EXERCISE BRIEF: Find how many lines in the data below mention "subfolders". Give the number only.

Source data

*** Begin section ***

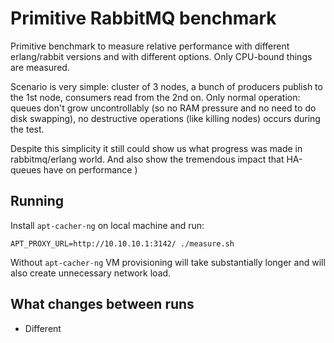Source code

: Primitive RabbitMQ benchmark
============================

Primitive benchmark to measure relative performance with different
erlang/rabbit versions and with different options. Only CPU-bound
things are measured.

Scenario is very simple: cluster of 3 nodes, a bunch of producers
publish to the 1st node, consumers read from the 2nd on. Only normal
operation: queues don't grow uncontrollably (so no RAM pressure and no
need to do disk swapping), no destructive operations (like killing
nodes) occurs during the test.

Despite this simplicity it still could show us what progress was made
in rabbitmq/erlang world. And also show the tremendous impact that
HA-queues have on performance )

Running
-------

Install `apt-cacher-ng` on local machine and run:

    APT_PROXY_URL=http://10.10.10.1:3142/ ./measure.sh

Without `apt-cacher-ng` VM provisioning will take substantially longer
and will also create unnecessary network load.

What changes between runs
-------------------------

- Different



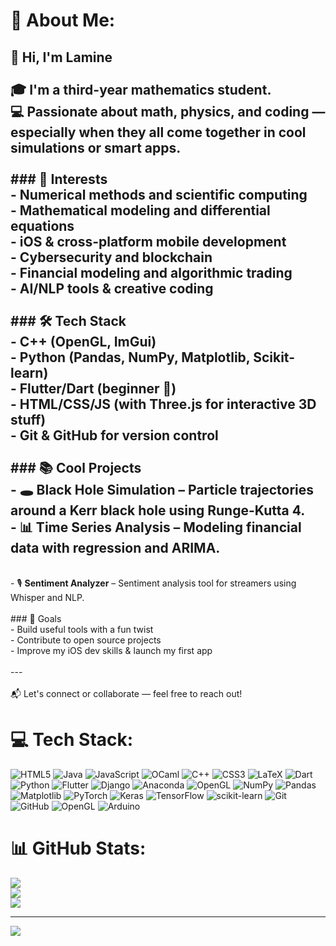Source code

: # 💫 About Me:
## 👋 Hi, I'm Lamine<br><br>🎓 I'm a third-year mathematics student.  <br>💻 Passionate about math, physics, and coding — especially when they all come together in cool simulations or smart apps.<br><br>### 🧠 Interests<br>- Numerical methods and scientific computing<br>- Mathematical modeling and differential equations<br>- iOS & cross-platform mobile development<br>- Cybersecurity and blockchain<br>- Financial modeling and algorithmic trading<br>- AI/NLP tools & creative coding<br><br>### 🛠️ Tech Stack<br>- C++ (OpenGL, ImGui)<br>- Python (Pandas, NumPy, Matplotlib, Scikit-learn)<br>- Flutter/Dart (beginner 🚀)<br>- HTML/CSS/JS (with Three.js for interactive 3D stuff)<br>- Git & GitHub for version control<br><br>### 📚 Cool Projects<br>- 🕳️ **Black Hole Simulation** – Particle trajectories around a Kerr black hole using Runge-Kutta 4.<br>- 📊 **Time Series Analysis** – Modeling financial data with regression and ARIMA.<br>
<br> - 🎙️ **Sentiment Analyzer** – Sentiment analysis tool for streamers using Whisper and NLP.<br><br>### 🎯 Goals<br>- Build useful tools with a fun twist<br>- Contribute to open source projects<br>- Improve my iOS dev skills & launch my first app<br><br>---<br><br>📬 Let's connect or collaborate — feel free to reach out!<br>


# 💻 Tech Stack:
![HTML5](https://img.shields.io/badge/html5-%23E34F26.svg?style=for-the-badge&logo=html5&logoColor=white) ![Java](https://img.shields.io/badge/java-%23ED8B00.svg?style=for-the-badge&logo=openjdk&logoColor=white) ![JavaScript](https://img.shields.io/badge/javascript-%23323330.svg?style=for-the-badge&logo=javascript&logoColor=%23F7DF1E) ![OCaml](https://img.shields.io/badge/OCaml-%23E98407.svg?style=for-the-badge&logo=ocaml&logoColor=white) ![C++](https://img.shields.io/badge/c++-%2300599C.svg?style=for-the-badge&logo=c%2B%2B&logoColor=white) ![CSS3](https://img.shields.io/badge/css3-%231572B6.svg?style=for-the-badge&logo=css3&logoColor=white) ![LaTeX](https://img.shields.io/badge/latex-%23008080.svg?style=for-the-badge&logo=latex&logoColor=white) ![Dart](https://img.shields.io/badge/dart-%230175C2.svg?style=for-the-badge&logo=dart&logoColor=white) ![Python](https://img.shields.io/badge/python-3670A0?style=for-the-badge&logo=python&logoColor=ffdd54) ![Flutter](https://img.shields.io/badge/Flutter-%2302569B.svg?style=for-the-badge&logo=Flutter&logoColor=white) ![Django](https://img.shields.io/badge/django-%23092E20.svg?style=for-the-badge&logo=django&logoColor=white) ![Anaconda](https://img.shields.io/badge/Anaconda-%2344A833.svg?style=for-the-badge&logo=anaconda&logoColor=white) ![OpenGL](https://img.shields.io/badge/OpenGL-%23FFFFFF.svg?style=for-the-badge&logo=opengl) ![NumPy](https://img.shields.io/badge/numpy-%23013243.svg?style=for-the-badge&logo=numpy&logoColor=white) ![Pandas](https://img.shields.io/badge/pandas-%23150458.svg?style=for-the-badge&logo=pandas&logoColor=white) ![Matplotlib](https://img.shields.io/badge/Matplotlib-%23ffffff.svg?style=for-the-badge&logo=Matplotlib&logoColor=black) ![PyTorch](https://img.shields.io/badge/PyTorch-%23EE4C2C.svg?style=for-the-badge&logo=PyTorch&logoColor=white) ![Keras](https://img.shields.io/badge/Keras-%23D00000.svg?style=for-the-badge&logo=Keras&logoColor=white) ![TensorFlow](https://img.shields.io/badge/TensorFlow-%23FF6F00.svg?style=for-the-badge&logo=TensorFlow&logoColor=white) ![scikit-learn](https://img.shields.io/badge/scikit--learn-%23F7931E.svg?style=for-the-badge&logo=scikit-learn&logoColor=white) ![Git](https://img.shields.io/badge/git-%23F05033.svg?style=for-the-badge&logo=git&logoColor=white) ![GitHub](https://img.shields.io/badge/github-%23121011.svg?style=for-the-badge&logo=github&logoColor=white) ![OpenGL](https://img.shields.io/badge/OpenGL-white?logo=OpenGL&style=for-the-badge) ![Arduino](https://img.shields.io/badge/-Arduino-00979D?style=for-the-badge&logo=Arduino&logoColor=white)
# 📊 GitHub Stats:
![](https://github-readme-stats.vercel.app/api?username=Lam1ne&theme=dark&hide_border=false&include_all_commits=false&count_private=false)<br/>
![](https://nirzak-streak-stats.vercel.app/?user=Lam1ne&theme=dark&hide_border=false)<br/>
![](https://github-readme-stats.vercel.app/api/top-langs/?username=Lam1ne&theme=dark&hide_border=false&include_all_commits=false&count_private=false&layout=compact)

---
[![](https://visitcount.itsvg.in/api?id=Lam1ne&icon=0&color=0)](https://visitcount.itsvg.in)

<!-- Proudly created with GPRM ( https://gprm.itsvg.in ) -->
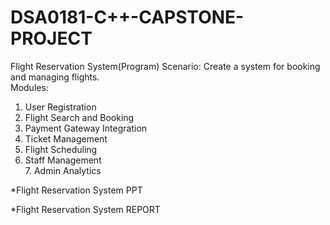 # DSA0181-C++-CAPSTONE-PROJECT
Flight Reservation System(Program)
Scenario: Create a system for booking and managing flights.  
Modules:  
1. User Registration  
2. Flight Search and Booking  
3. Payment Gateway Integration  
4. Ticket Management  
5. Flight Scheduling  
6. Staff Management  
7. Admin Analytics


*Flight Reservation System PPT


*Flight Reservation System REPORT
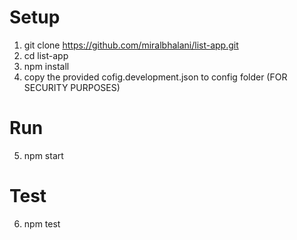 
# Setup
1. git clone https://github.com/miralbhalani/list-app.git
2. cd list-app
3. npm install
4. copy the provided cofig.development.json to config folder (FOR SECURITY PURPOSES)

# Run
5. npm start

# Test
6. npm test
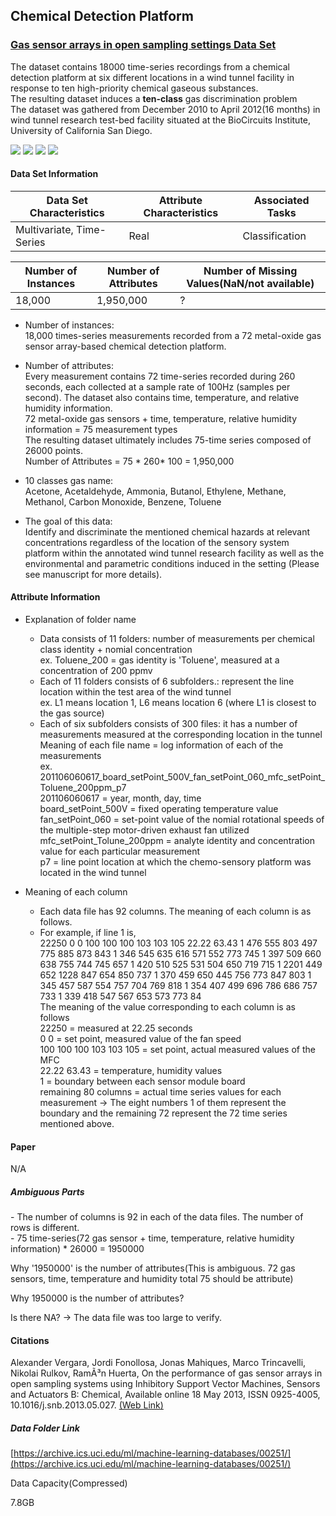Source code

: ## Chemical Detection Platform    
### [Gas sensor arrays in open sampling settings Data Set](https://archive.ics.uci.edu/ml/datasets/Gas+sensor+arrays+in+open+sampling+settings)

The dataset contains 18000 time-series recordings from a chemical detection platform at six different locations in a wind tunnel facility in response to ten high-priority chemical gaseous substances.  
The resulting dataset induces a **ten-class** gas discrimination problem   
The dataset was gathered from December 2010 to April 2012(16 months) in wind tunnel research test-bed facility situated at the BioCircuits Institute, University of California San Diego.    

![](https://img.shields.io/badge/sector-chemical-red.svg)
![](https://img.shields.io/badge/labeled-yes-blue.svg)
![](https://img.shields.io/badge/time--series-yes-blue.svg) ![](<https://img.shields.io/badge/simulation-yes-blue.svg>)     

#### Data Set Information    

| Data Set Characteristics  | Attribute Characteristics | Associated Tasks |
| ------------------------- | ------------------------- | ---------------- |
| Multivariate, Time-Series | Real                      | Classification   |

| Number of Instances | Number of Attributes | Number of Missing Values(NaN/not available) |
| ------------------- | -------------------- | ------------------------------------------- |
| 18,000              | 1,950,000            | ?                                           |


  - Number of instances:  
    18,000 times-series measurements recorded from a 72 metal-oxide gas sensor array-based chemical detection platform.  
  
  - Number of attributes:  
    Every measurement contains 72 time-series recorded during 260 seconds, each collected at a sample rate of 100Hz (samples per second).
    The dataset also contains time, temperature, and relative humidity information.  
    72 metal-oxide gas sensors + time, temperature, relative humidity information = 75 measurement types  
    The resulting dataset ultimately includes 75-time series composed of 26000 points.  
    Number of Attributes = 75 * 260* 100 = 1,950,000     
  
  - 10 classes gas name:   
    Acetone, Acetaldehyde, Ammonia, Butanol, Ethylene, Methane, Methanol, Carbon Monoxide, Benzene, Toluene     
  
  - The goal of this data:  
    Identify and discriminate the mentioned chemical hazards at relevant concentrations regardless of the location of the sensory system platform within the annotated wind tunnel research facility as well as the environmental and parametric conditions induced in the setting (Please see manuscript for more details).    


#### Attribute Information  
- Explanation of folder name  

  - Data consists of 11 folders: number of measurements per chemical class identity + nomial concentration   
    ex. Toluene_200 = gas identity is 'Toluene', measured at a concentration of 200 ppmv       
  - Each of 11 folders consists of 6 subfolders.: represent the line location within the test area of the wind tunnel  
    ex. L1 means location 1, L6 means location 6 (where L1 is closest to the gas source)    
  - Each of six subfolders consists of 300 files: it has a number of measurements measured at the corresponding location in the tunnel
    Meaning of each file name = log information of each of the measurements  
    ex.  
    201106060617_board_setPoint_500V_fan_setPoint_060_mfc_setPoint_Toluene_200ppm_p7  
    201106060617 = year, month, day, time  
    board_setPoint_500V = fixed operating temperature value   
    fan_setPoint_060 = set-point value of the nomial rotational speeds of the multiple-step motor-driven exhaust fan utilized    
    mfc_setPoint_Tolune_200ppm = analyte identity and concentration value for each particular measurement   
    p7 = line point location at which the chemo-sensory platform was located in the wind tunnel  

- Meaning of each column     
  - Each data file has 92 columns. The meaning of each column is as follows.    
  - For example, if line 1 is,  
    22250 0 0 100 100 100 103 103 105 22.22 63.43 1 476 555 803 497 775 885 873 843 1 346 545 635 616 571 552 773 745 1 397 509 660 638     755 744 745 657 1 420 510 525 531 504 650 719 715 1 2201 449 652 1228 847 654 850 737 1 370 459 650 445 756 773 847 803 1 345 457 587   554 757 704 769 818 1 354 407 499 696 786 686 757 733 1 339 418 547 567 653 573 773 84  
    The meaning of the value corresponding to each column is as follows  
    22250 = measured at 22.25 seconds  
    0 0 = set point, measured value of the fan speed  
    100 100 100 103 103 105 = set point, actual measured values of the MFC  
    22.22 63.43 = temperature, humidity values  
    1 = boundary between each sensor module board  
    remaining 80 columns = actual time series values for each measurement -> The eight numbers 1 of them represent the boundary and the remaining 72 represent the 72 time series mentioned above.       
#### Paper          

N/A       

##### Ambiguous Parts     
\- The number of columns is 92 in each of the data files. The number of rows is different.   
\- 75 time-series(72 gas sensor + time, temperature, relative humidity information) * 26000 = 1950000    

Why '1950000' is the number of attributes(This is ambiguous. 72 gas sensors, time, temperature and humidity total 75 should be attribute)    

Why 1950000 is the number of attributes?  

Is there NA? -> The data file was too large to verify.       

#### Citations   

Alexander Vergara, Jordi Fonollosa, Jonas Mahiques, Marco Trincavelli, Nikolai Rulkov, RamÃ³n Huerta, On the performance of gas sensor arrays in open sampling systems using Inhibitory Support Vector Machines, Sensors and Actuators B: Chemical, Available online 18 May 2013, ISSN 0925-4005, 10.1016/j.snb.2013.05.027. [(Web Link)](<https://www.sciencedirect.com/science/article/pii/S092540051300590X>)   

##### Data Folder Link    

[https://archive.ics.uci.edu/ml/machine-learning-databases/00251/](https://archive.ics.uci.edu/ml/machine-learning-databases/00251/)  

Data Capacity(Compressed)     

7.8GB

*** End section ***

RESPONSE: 2